▸ Directions for this task: Each line from the one that contains "their sum is" through the last line of the listing below is to be returned exactly as it stands, and nothing else.

▸ Excerpted records:
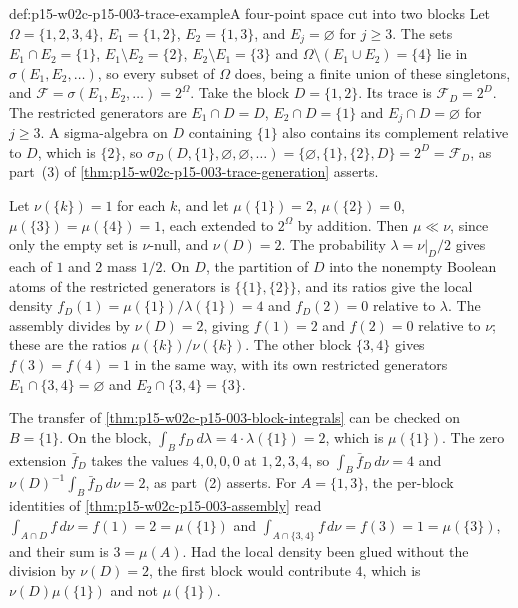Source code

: \begin{hbexample}{def:p15-w02c-p15-003-trace-example}{A four-point space cut into two blocks}
Let \(\Omega=\{1,2,3,4\}\), \(E_1=\{1,2\}\), \(E_2=\{1,3\}\), and \(E_j=\varnothing\) for \(j\geq3\). The
sets \(E_1\cap E_2=\{1\}\), \(E_1\setminus E_2=\{2\}\),
\(E_2\setminus E_1=\{3\}\) and \(\Omega\setminus(E_1\cup E_2)=\{4\}\)
lie in \(\sigma(E_1,E_2,\ldots)\), so every subset of \(\Omega\) does, being a
finite union of these singletons, and
\(\mathcal F=\sigma(E_1,E_2,\ldots)=2^\Omega\). Take the block
\(D=\{1,2\}\). Its trace is \(\mathcal F_D=2^D\). The restricted
generators are \(E_1\cap D=D\), \(E_2\cap D=\{1\}\) and \(E_j\cap D=\varnothing\) for \(j\geq3\). A sigma-algebra
on \(D\) containing \(\{1\}\) also contains its complement relative to
\(D\), which is \(\{2\}\), so
\(\sigma_D(D,\{1\},\varnothing,\varnothing,\ldots)=\{\varnothing,\{1\},\{2\},D\}=2^D=\mathcal F_D\),
as part~(3) of \cref{thm:p15-w02c-p15-003-trace-generation} asserts.

Let \(\nu(\{k\})=1\) for each \(k\), and let \(\mu(\{1\})=2\),
\(\mu(\{2\})=0\), \(\mu(\{3\})=\mu(\{4\})=1\), each extended to
\(2^\Omega\) by addition. Then \(\mu\ll\nu\), since only the empty set is
\(\nu\)-null, and \(\nu(D)=2\). The probability \(\lambda=\nu|_D/2\)
gives each of \(1\) and \(2\) mass \(1/2\). On \(D\), the partition of
\(D\) into the nonempty Boolean atoms of the restricted generators is
\(\{\{1\},\{2\}\}\), and its ratios give the local density
\(f_D(1)=\mu(\{1\})/\lambda(\{1\})=4\) and \(f_D(2)=0\) relative to
\(\lambda\). The assembly divides by \(\nu(D)=2\), giving \(f(1)=2\) and
\(f(2)=0\) relative to \(\nu\); these are the ratios
\(\mu(\{k\})/\nu(\{k\})\). The other block \(\{3,4\}\) gives
\(f(3)=f(4)=1\) in the same way, with its own restricted generators
\(E_1\cap\{3,4\}=\varnothing\) and \(E_2\cap\{3,4\}=\{3\}\).

The transfer of \cref{thm:p15-w02c-p15-003-block-integrals} can be checked
on \(B=\{1\}\). On the block,
\(\int_Bf_D\,d\lambda=4\cdot\lambda(\{1\})=2\), which is \(\mu(\{1\})\).
The zero extension \(\bar f_D\) takes the values \(4,0,0,0\) at
\(1,2,3,4\), so \(\int_B\bar f_D\,d\nu=4\) and
\(\nu(D)^{-1}\int_B\bar f_D\,d\nu=2\), as part~(2) asserts. For
\(A=\{1,3\}\), the per-block identities of
\cref{thm:p15-w02c-p15-003-assembly} read
\(\int_{A\cap D}f\,d\nu=f(1)=2=\mu(\{1\})\) and
\(\int_{A\cap\{3,4\}}f\,d\nu=f(3)=1=\mu(\{3\})\), and their sum is
\(3=\mu(A)\). Had the local density been glued without the division by
\(\nu(D)=2\), the first block would contribute \(4\), which is
\(\nu(D)\mu(\{1\})\) and not \(\mu(\{1\})\).
\end{hbexample}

▸ Written answer:
\(\int_{A\cap\{3,4\}}f\,d\nu=f(3)=1=\mu(\{3\})\), and their sum is
\(3=\mu(A)\). Had the local density been glued without the division by
\(\nu(D)=2\), the first block would contribute \(4\), which is
\(\nu(D)\mu(\{1\})\) and not \(\mu(\{1\})\).
\end{hbexample}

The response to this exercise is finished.